Nello specifico, gli attivisti spiegano che i CAFO sono una delle principali cause di distruzione ambientale, pongono gravi rischi per la salute pubblica, in essi vengono maltrattati e uccisi animali e spesso creano condizioni pericolose e di sfruttamento per i lavoratori. Al momento questa proposta è pensata solo per la città di Berkeley ma si spera così di innescare cambiamenti simili in tutta la California e non solo.
Anche a Denver, in Colorado, questo novembre si metterà al voto una proposta simile a quella promossa da Berkeley per vietare i macelli e la vendita di pellicce. Se verrà approvata un macello di agnelli chiamato "Superior Farms" dovrà chiudere per sempre. Anche nella contea di Sonoma, nel nord della California, i sostenitori stanno cercando di far votare una misura simile, ma l’iniziativa è più difficile da portare avanti per la presenza di una grande azienda che produce pollame e uova.

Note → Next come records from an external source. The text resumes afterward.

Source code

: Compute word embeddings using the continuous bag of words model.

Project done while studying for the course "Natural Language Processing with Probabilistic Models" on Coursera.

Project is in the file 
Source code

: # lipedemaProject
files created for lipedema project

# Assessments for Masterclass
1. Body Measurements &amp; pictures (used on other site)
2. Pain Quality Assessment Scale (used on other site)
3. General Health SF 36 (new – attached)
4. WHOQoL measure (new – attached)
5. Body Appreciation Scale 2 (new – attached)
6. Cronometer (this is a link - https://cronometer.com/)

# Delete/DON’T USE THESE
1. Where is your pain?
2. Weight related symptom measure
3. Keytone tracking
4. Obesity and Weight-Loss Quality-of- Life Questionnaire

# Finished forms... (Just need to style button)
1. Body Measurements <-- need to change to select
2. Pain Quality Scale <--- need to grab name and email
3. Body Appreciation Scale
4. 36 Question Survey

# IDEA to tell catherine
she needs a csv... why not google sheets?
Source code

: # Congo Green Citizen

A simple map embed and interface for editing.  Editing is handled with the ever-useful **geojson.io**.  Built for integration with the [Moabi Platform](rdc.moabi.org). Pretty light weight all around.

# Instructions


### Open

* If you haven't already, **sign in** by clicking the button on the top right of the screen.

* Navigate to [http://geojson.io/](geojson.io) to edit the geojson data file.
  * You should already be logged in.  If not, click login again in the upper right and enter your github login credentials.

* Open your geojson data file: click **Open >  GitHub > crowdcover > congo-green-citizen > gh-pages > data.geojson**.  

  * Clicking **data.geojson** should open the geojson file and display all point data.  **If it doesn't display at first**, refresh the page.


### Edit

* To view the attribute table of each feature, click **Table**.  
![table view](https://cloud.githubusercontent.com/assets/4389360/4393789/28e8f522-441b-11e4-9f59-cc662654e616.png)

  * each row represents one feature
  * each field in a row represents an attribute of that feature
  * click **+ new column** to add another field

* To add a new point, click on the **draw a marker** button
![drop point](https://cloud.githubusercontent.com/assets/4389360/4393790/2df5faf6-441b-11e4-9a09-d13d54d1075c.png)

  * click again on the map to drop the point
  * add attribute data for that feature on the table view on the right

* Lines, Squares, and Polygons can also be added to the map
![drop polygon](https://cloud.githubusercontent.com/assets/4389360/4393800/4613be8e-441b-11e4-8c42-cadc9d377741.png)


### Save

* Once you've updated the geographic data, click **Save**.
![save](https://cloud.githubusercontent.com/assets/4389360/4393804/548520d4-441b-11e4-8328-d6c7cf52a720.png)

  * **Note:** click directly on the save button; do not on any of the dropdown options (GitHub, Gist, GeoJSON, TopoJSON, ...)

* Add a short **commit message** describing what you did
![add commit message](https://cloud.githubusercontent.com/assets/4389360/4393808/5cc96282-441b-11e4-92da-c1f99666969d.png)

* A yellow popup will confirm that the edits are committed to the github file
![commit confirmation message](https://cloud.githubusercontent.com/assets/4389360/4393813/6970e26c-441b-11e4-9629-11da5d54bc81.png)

Come riportato dal "The Guardian" il 90% del bestiame negli Stati Uniti viene tenuto in allevamenti intensivi e solo nel 2020 gli Stati Uniti, secondo un'indagine dell' EPA (Agenzia statunitense per la protezione dell'ambiente), avevano circa 21.465 CAFO documentati. Ma sembra esserci voglia di cambiamento: un sondaggio del 2019 ha mostrato che il 57% dei probabili elettori statunitensi sostiene una maggiore supervisione sugli allevamenti di animali e il 43% afferma di sostenere il divieto di nuove strutture.

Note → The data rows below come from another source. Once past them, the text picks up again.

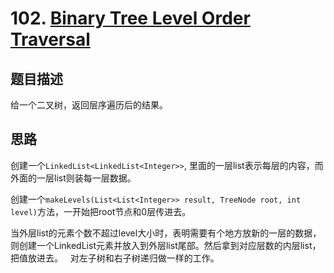 # 102. [Binary Tree Level Order Traversal][1]

## 题目描述
给一个二叉树，返回层序遍历后的结果。

## 思路
创建一个`LinkedList<LinkedList<Integer>>`, 里面的一层list表示每层的内容，而外面的一层list则装每一层数据。

创建一个`makeLevels(List<List<Integer>> result, TreeNode root, int level)`方法，一开始把root节点和0层传进去。

当外层list的元素个数不超过level大小时，表明需要有个地方放新的一层的数据，则创建一个LinkedList<Interger>元素并放入到外层list尾部。然后拿到对应层数的内层list，把值放进去。
  
对左子树和右子树递归做一样的工作。

[1]: https://leetcode.com/problems/binary-tree-level-order-traversal/description/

La produzione degli allevamenti intensivi è nata negli anni 60 del secolo scorso, quando ad un maggior consumo di carne è derivata una maggior produttività. Ma se da un lato si permette di soddisfare la richiesta dei consumatori, numerose questioni etiche mettono in discussione questa pratica. In primis, tra tutte, la questione del benessere animale: gli animali vivono ammassati o, peggio ancora, rinchiusi in gabbie e i ritmi produttivi sono serrati e incalzanti. La loro aspettativa di vita è notevolmente ridotta.

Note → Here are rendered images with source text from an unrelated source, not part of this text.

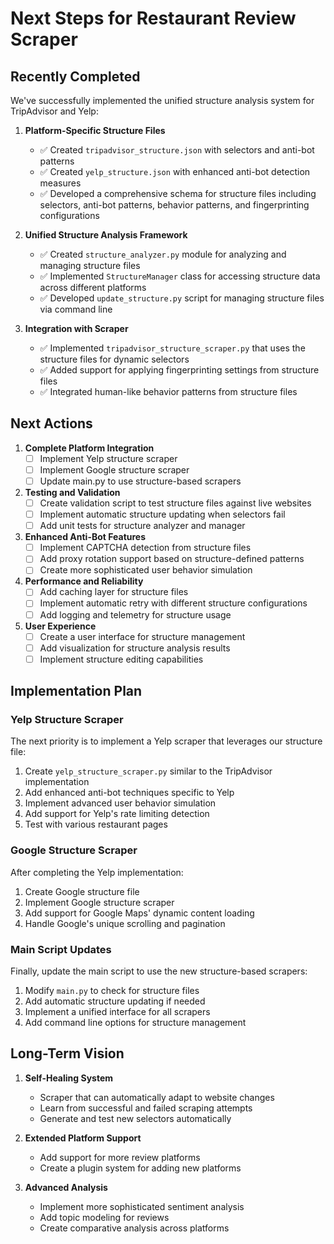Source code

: # Next Steps for Restaurant Review Scraper

## Recently Completed

We've successfully implemented the unified structure analysis system for TripAdvisor and Yelp:

1. **Platform-Specific Structure Files**
   - ✅ Created `tripadvisor_structure.json` with selectors and anti-bot patterns
   - ✅ Created `yelp_structure.json` with enhanced anti-bot detection measures
   - ✅ Developed a comprehensive schema for structure files including selectors, anti-bot patterns, behavior patterns, and fingerprinting configurations

2. **Unified Structure Analysis Framework**
   - ✅ Created `structure_analyzer.py` module for analyzing and managing structure files
   - ✅ Implemented `StructureManager` class for accessing structure data across different platforms
   - ✅ Developed `update_structure.py` script for managing structure files via command line

3. **Integration with Scraper**
   - ✅ Implemented `tripadvisor_structure_scraper.py` that uses the structure files for dynamic selectors
   - ✅ Added support for applying fingerprinting settings from structure files
   - ✅ Integrated human-like behavior patterns from structure files

## Next Actions

1. **Complete Platform Integration**
   - [ ] Implement Yelp structure scraper
   - [ ] Implement Google structure scraper
   - [ ] Update main.py to use structure-based scrapers

2. **Testing and Validation**
   - [ ] Create validation script to test structure files against live websites
   - [ ] Implement automatic structure updating when selectors fail
   - [ ] Add unit tests for structure analyzer and manager

3. **Enhanced Anti-Bot Features**
   - [ ] Implement CAPTCHA detection from structure files
   - [ ] Add proxy rotation support based on structure-defined patterns
   - [ ] Create more sophisticated user behavior simulation

4. **Performance and Reliability**
   - [ ] Add caching layer for structure files
   - [ ] Implement automatic retry with different structure configurations
   - [ ] Add logging and telemetry for structure usage

5. **User Experience**
   - [ ] Create a user interface for structure management
   - [ ] Add visualization for structure analysis results
   - [ ] Implement structure editing capabilities

## Implementation Plan

### Yelp Structure Scraper

The next priority is to implement a Yelp scraper that leverages our structure file:

1. Create `yelp_structure_scraper.py` similar to the TripAdvisor implementation
2. Add enhanced anti-bot techniques specific to Yelp
3. Implement advanced user behavior simulation
4. Add support for Yelp's rate limiting detection
5. Test with various restaurant pages

### Google Structure Scraper

After completing the Yelp implementation:

1. Create Google structure file
2. Implement Google structure scraper
3. Add support for Google Maps' dynamic content loading
4. Handle Google's unique scrolling and pagination

### Main Script Updates

Finally, update the main script to use the new structure-based scrapers:

1. Modify `main.py` to check for structure files
2. Add automatic structure updating if needed
3. Implement a unified interface for all scrapers
4. Add command line options for structure management

## Long-Term Vision

1. **Self-Healing System**
   - Scraper that can automatically adapt to website changes
   - Learn from successful and failed scraping attempts
   - Generate and test new selectors automatically

2. **Extended Platform Support**
   - Add support for more review platforms
   - Create a plugin system for adding new platforms

3. **Advanced Analysis**
   - Implement more sophisticated sentiment analysis
   - Add topic modeling for reviews
   - Create comparative analysis across platforms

L’allevamento intensivo ha anche un forte impatto negativo sull’ambiente: gli animali allevati in maniera intensiva sono nutriti con alimenti come cereali, legumi o pesce che potrebbero essere destinati al consumo umano e anche il consumo di acqua è smisurato. Per non parlare dei danni causati dal gas serra o dei i liquami reflui che se non smaltiti correttamente portano ad un impoverimento delle terre circostanti.
Generalmente le specie animali principalmente allevate con questa metodologia sono i suini, i bovini da carne e le vacche da latte, i polli e le galline, i conigli, i tacchini, gli agnelli, e anche i pesci. Nel mondo, ad esempio, circa il 40% del pesce consumato dalle persone è oramai allevato intensivamente.